Büüsker: Herr Hofmann, der Geschäftsführer des Arbeitgeberverbandes Gesamtmetall, Oliver Zander, der sprach hier im Deutschlandfunk von einer Stilllegeprämie für Fachkräfte. Können Sie die Sorgen nachvollziehen?
Hofmann: In keiner Weise. Ich halte das, diesen Begriff von Stilllegeprämie, für schlicht und einfach zynisch. Wenn Beschäftigte sich um Kinder sorgen, wenn Beschäftigte Pflegeleistungen erbringen gegenüber Familienangehörigen, oder wenn sie notwendigerweise ihre Gesundheit erhalten, weil Arbeitgeber sie in restriktive Schichtsysteme zwängen, dann geht es nicht um Stilllegeprämie, sondern dann geht es um Erhalt von Fachkräften, die dadurch auch weiter am Erwerbsleben in vollem Umfang teilhaben können.
Büüsker: Und trotzdem müssen ja die Unternehmen ihre Arbeit doch irgendwie getan bekommen. Gesamtmetall geht davon aus, dass das Interesse an dieser reduzierten Arbeit groß sein könnte und letztlich dann auch dazu führen könnte, dass in der Summe die Arbeitskraft von 200.000 Vollzeitstellen fehlt. Halten Sie diese Zahl für realistisch?

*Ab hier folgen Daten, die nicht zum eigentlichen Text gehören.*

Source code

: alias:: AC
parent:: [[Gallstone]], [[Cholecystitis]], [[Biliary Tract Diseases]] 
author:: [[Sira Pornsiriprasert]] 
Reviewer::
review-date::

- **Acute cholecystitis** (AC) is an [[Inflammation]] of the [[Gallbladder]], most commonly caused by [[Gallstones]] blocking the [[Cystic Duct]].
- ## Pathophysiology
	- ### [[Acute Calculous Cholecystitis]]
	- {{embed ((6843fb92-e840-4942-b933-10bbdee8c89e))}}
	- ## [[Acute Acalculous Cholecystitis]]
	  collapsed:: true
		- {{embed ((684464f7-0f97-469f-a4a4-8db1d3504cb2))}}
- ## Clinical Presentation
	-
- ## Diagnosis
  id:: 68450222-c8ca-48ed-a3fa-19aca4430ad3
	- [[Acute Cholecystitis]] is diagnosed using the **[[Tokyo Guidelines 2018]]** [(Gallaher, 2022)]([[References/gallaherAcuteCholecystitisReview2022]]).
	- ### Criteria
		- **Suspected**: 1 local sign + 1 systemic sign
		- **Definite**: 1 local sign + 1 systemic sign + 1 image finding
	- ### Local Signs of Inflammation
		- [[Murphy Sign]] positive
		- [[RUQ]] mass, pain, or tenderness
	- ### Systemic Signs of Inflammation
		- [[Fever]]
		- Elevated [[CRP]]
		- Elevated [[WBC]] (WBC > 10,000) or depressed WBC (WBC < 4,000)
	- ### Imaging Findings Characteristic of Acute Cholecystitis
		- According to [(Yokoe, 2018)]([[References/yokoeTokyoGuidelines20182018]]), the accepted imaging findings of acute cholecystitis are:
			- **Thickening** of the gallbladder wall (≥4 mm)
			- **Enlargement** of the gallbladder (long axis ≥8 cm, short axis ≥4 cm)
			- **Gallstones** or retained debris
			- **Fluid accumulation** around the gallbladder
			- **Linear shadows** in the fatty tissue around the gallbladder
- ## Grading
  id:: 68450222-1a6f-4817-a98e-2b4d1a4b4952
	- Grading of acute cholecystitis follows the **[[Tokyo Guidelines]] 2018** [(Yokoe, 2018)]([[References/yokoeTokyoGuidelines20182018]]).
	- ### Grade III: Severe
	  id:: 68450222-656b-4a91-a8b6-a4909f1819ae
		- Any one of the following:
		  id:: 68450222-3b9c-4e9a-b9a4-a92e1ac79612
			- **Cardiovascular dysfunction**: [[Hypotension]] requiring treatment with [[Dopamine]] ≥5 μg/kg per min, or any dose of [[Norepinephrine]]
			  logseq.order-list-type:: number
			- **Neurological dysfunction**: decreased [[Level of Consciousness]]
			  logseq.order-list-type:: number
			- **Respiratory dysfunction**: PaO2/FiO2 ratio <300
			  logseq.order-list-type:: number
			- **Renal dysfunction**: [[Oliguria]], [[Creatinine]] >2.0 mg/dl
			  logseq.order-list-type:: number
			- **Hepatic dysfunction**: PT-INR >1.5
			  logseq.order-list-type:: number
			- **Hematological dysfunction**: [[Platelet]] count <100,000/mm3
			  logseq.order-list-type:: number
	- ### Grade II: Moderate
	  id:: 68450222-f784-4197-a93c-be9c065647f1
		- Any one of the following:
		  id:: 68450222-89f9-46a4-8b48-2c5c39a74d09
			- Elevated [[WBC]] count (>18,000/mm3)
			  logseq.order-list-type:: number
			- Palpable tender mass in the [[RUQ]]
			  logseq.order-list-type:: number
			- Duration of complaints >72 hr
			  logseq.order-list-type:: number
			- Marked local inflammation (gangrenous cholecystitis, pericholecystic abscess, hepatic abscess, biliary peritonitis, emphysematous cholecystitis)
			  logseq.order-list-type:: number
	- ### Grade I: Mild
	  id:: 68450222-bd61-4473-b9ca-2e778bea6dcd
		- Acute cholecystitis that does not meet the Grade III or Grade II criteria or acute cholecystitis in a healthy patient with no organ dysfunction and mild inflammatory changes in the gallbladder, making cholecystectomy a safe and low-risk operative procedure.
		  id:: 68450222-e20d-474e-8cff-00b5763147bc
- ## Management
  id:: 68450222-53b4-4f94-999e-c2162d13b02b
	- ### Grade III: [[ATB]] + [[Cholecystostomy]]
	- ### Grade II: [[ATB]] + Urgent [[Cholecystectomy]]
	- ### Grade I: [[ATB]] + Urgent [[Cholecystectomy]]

Hofmann: Ich halte das für eine ziemliche Horrorzahl, die hier von Gesamtmetall in die Welt gesetzt wird. Wir haben die Beschäftigten befragt. Wir kennen die Anteile derer, die Kinder haben unter 14, die Familienangehörige pflegen müssen, und wir kennen die Inanspruchnahme-Quote. Wir meinen, dass gerade ein Modell, das dazu beiträgt, partnerschaftlich das Thema Pflege anzugehen – und das ist das Ziel unserer Tarifregelung -, eines ist, das in die Zeit passt und die Branche attraktiv macht – eine Branche, die sich bis heute erlaubt, dass nur 20 Prozent der Beschäftigten Frauen sind. Das ist das Manko, wenn man über die Fachkräftesicherung nach vorne denkt.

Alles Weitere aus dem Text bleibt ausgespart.